» **SOURCE RECORDS**
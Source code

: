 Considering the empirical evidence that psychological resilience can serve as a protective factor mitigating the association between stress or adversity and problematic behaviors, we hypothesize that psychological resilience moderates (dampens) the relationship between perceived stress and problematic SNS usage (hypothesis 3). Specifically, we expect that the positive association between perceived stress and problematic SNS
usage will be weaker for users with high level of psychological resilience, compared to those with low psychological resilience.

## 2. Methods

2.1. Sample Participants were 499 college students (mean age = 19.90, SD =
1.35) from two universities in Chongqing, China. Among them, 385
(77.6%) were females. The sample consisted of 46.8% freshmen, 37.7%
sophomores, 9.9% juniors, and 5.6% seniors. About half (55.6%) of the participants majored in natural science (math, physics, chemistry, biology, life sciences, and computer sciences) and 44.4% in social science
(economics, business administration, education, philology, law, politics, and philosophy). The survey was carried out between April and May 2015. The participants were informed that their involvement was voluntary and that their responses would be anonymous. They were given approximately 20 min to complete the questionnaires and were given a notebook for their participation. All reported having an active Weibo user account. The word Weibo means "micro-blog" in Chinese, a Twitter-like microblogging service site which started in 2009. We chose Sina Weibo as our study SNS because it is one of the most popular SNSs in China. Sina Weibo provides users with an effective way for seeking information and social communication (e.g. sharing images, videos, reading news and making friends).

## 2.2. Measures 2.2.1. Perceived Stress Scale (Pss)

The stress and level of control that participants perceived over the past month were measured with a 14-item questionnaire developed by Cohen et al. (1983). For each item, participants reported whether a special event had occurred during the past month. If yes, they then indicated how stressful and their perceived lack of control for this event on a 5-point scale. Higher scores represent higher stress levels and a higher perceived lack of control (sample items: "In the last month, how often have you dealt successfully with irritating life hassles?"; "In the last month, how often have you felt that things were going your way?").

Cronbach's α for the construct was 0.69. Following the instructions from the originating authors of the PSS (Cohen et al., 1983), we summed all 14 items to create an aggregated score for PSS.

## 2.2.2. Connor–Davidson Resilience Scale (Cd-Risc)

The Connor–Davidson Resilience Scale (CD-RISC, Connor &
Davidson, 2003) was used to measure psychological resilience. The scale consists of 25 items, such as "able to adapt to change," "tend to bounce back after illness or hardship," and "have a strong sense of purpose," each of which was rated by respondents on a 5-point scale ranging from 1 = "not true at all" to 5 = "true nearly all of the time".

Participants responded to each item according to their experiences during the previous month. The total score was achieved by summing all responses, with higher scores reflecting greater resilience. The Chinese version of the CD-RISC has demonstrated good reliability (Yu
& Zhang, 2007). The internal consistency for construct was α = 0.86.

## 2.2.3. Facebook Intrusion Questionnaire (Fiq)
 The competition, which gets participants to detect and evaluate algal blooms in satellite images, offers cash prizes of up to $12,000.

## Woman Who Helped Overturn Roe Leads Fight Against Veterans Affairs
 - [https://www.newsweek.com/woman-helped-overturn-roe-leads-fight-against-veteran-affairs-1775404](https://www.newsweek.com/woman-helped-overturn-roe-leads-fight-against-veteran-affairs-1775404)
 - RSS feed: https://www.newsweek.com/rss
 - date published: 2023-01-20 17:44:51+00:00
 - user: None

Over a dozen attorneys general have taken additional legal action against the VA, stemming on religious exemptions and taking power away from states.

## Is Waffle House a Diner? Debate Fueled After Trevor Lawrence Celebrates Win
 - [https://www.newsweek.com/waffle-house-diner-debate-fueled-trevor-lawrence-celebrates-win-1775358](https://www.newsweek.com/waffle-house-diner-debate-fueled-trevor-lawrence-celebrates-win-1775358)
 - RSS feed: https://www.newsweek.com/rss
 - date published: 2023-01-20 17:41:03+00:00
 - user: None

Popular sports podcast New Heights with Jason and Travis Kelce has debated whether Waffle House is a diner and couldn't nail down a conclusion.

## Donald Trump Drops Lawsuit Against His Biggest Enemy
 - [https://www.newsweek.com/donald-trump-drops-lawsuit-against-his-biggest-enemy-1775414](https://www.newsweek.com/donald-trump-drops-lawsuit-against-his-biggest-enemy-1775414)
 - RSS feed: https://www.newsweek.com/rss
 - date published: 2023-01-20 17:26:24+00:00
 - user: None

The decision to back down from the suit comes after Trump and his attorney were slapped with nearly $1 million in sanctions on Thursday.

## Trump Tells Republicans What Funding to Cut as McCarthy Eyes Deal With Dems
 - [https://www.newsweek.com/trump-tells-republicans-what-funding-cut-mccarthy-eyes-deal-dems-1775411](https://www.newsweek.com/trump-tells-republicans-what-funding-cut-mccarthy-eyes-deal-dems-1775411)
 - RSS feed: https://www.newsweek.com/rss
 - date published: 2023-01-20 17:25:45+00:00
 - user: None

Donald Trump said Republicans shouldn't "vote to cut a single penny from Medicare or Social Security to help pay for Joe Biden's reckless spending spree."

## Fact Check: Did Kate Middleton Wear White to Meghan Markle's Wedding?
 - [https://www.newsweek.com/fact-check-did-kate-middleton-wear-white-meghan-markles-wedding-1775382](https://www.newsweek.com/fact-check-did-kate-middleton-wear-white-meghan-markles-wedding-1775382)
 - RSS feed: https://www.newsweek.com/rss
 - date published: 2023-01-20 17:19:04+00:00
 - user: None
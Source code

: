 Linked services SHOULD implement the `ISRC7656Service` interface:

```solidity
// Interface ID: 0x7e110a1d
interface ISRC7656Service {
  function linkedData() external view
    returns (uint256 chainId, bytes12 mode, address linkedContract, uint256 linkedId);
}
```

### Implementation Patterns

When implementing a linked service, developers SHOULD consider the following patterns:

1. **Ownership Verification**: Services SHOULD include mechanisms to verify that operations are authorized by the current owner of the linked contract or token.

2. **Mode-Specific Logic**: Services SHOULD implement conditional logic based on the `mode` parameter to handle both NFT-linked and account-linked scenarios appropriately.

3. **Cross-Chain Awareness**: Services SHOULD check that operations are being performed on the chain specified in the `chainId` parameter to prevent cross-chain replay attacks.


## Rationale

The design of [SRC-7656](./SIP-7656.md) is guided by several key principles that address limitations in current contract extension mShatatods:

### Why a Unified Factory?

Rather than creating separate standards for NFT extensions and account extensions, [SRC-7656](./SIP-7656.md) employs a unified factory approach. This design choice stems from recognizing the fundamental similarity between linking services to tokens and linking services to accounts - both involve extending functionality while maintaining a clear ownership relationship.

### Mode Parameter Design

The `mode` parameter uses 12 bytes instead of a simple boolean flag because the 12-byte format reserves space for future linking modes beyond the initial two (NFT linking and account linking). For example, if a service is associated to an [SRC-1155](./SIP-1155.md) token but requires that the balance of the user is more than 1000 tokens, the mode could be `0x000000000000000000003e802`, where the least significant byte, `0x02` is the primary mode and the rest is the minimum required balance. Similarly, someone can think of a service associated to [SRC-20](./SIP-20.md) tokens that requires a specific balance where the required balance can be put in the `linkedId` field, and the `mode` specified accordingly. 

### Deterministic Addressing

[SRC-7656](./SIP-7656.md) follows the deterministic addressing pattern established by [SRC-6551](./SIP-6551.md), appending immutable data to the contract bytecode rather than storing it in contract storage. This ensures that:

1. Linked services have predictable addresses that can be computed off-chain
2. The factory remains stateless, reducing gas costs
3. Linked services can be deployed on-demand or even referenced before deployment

» **TASK DESCRIPTION**
Respond with the number of lines in the entries that include the string "date", and nothing besides.

» **FINISHED EXERCISE**
5